古本屋の相場

古本屋では、相場を知っていることと、本が売れるこtは直接は関係ありません。今、ネットなどを使って、他の人がどのくらいの値段で本を買っているのかを簡単に調べることができます。さらに古書組合に入って、市場に通うようになれば、かなり珍しい本であっても相場感覚をつかむことができるようになるでしょう。ですが、相場通りでは必ずしも古書の商売にはなりません。それぞれの古書業者がそれぞれの理由で相場を決めています。仕入れる理由が違うので、同じ値段で買っても同じように古本が売れるとは限りません。
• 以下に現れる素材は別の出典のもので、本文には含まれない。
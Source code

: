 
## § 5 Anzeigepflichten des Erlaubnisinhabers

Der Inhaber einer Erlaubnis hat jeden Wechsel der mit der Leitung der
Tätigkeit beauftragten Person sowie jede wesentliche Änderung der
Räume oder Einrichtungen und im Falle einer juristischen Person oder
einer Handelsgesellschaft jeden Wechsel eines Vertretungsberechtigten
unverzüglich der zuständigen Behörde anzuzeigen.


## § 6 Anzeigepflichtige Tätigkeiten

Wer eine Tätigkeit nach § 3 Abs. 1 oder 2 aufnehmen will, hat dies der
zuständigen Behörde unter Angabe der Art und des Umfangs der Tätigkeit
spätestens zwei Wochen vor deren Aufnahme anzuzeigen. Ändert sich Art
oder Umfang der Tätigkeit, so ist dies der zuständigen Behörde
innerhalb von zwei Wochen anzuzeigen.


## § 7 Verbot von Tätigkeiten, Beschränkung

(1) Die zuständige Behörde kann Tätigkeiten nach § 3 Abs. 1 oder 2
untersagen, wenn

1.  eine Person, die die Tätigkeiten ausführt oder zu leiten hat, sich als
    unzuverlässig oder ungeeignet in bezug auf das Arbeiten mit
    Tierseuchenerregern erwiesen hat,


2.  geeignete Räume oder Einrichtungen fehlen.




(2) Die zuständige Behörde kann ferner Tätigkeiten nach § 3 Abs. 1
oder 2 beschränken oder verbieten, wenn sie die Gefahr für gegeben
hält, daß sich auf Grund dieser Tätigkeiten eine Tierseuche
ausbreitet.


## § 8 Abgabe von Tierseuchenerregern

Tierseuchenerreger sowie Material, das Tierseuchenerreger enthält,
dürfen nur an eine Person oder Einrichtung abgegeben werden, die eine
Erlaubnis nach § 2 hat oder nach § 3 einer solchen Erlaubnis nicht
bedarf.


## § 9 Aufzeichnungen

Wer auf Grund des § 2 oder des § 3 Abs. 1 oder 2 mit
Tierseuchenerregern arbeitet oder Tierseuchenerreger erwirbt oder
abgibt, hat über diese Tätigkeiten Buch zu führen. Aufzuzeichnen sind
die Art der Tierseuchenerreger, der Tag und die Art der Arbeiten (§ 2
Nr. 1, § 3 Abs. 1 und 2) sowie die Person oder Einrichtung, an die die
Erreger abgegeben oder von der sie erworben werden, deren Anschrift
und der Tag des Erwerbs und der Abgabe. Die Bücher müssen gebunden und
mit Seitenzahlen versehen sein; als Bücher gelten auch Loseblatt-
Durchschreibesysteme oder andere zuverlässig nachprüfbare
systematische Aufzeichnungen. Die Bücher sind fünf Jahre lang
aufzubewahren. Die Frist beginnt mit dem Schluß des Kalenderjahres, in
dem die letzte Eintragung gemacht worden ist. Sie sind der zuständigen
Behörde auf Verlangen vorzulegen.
古書の商売は値段だけ真似をしても意味がないのです。同じようなことをやっては他の古書業者に勝てません。後発の古書店は、既存の価値付けをなぞるのではなく、中心に置かれていないもの、世間から見忘れられているものにこそ、価値を見出せるようにしたいものです。そこに古本屋の真骨頂があります。それが無かた有を生む古本屋の錬金術であるのです。長く古本屋を続けている古書店はいずれも、その店だけが知っている「よく売れるもの」を持っています。それは、他の店には明かされないし、市場で仕入れるときもあまり高く買うとばれるので、ギリギリの値段で落札します。このようにいくら気を使っても生き馬の目を抜くといわれる古書業界なので、他の店にばれて追いつかれてしまうでしょう。このように古書業界の世界は果てしないものなのです。